Ask HN: What Algorithms or patterns do you use? - lakeeffect

As I begin to code more and more, I am reminded of my ignorance of algorithmic conventions.  What are your top most helpful patterns?
======
jtfairbank
It is super helpful to have a working knowledge of common data structures-
most algorithms are optimized for data in a particular format.

------
angersock
So, probably the single most important one for me has been the concept of
immutable data structures: whether in C, C++, Java, or Javascript, treating my
data immutable has made debugging things a lot easier, _especially_ in
environments with parallel execution and shared memory.

The next one would be abstraction of storage. Whether using an array, linked-
list, or something more exotic, I usually want to hide that from the rest of
my program if possible.
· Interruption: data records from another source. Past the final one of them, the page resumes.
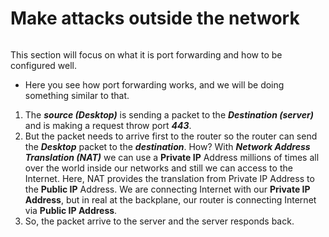 # Make attacks outside the network



<figure><img src="https://external-content.duckduckgo.com/iu/?u=https%3A%2F%2Flearn.g2crowd.com%2Fhubfs%2FPort%2520Forwarding%252003.png&#x26;f=1&#x26;nofb=1&#x26;ipt=fb7102fbefb6c32e84a686e2cbf3365e8eebb45c8cfd9ccfa29a758c6b7e2475&#x26;ipo=images" alt=""><figcaption></figcaption></figure>

This section will focus on what it is port forwarding and how to be configured well.

* Here you see how port forwarding works, and we will be doing something similar to that.

1. The _**source (Desktop)**_ is sending a packet to the _**Destination (server)**_ and is making a request throw port _**443**_.
2. But the packet needs to arrive first to the router so the router can send the _**Desktop**_ packet to the _**destination**_. How? With _**Network Address Translation (NAT)**_ we can use a **Private IP** Address millions of times all over the world inside our networks and still we can access to the Internet. Here, NAT provides the translation from Private IP Address to the **Public IP** Address. We are connecting Internet with our **Private IP Address**, but in real at the backplane, our router is connecting Internet via **Public IP Address**.
3. So, the packet arrive to the server and the server responds back.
In general, abstraction is a very handy tool--though
you are going to screw up and overdo it until you've got some experience
(mainly gained by screwing up).

Next top one would be recursive functions to operate on tree-based structures
--though I hesitate to use them automatically in languages that don't have
mandatory TCO unless I know I won't blow the stack. So many things are plain
elegant when you write the problem recursively.

Those are three general principles of engineering and design that have served
me well. Some specific things that are useful are: the general idea behind
finite-state machines and when to recognize if they apply to your problem,
regular expressions and their use, pitfalls of the floating-point
representation of numbers, basic linear algebra for graphics and simulation.